Exceptions to Special Master's report sustained, and case
remanded.
REHNQUIST, J., delivered the opinion of the Court, in which
BURGER C.J., and BRENNAN, WHITE, BLACKMUN, POWELL, and STEVENS,
JJ., joined. STEWART and MARSHALL, JJ., filed a dissenting
statement,
post, p.
444 U. S.
393.
Page 444 U. S. 381
MR. JUSTICE REHNQUIST delivered the opinion of the Court.
Invoking this Court's original jurisdiction, the State of Idaho
brought suit against the States of Oregon and Washington to secure
equitable apportionment of various runs of anadromous fish
migrating between spawning grounds in Idaho and the Pacific Ocean.

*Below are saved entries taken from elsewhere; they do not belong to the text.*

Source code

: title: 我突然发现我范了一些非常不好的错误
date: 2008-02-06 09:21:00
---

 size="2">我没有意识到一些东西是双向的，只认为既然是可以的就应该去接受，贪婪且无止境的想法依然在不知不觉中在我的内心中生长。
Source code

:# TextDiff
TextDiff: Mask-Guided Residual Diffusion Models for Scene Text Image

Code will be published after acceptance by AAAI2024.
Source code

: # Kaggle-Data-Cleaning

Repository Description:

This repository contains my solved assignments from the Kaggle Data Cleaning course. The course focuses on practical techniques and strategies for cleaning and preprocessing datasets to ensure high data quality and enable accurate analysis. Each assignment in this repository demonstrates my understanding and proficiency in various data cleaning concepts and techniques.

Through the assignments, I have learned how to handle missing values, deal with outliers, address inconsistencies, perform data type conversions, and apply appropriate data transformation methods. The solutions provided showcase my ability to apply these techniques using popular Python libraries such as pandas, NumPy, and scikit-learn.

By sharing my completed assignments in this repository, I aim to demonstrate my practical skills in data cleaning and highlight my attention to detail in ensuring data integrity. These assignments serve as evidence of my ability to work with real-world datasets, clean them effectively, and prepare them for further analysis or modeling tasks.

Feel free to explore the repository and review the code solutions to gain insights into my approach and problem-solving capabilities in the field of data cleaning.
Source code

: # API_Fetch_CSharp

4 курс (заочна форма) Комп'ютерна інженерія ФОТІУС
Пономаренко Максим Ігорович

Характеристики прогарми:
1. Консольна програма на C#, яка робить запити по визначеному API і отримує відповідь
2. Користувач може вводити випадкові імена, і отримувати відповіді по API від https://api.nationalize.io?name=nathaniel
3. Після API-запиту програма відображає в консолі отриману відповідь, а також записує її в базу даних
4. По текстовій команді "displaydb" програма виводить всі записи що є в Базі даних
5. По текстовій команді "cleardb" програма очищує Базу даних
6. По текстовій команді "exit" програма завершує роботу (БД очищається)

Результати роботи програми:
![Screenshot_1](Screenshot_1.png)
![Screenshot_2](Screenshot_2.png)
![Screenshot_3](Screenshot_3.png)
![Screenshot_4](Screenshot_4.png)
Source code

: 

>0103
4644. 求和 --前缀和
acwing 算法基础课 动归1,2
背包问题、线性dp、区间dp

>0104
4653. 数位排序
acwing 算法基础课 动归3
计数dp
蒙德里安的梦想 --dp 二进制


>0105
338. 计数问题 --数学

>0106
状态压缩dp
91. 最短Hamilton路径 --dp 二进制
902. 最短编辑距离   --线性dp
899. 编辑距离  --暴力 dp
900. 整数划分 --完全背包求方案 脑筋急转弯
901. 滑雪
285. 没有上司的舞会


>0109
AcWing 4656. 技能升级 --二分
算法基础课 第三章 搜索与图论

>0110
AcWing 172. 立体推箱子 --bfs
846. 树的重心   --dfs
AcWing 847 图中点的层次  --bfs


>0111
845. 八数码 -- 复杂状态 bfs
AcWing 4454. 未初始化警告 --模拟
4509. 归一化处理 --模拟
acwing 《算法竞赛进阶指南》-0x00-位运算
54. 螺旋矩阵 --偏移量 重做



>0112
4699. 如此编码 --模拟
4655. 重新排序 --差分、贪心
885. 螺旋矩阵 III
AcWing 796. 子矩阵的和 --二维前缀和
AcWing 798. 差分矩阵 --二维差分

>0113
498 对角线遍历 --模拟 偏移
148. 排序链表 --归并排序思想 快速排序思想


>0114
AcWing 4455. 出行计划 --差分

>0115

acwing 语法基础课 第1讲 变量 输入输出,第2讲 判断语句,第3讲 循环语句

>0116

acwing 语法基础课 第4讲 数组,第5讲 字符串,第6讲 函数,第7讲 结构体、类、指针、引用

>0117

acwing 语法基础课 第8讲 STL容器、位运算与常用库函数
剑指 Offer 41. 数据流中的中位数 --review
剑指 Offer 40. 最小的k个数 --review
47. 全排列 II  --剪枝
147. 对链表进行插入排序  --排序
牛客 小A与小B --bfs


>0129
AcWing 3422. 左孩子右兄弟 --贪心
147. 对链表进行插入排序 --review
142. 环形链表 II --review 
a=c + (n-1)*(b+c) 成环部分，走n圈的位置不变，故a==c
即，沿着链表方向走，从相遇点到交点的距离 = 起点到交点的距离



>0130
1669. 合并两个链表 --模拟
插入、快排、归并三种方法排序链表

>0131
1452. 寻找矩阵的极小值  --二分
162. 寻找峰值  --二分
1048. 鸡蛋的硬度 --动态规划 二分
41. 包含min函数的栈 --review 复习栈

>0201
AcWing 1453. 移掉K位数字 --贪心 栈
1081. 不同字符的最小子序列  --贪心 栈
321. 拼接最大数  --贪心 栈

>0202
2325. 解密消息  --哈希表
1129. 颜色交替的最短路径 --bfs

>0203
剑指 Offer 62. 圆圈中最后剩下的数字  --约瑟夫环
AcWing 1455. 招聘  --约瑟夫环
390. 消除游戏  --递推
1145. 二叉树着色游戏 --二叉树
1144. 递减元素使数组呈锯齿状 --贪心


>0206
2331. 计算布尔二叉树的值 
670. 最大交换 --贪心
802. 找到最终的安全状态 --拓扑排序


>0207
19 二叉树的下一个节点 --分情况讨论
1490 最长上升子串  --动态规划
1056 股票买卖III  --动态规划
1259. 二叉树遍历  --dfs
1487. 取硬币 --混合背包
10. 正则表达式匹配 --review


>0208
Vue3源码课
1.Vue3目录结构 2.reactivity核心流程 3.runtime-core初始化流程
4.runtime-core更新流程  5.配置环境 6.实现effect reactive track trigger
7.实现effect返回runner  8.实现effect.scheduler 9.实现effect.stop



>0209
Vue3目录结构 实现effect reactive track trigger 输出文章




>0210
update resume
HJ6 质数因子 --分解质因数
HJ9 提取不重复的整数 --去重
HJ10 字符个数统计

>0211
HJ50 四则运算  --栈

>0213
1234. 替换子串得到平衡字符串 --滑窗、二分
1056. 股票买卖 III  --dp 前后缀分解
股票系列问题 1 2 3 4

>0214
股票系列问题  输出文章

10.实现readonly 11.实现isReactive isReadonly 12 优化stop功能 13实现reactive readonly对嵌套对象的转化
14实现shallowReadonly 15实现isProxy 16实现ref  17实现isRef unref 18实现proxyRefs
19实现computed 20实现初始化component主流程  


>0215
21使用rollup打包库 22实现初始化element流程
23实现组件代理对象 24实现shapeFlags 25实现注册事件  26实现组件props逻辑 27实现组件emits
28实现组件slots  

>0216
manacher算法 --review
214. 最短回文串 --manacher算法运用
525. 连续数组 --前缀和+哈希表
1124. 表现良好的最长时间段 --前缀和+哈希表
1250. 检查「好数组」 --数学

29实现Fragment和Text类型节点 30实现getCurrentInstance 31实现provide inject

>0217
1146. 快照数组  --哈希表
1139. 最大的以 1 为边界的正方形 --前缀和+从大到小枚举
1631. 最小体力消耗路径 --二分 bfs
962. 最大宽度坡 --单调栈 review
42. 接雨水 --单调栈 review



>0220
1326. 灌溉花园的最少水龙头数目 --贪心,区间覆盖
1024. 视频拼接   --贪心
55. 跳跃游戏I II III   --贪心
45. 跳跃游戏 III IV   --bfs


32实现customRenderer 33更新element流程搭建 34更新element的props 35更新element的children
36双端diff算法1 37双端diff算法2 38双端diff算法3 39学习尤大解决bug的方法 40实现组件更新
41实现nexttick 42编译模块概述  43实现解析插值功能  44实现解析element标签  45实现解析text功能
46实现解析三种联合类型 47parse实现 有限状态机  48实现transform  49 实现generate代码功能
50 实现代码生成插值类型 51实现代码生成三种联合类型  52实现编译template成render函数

We granted Idaho leave to file its complaint, but left open the
questions whether that complaint stated a claim upon which relief
may be granted and whether the United States was an indispensable
party to the action.
429 U. S. 163
(1976). We later referred the action to a Special Master. 431 U.S.
952 (1977). On February 2, 1979, the Special Master recommended
that Idaho's action be dismissed for failure to join the United
States, but that the dismissal be without prejudice to Idaho's
right to refile its suit at some later date if it is wholly unable
to obtain a
Page 444 U. S. 382
remedy though negotiation with Oregon and Washington. Idaho has
filed exceptions to that recommendation.
I
The Snake River rises in northwest Wyoming and flows across
southern Idaho, eventually turning northward and forming the
boundary between Idaho and Oregon for approximately 165 miles and
between Idaho and Washington for approximately 30 miles. It then
turns westward and enters Washington, whence it proceeds for
approximately 100 miles to its confluence with the Columbia River.
The Columbia River rises in British Columbia and flows southward
through eastern Washington to its confluence with the Snake River.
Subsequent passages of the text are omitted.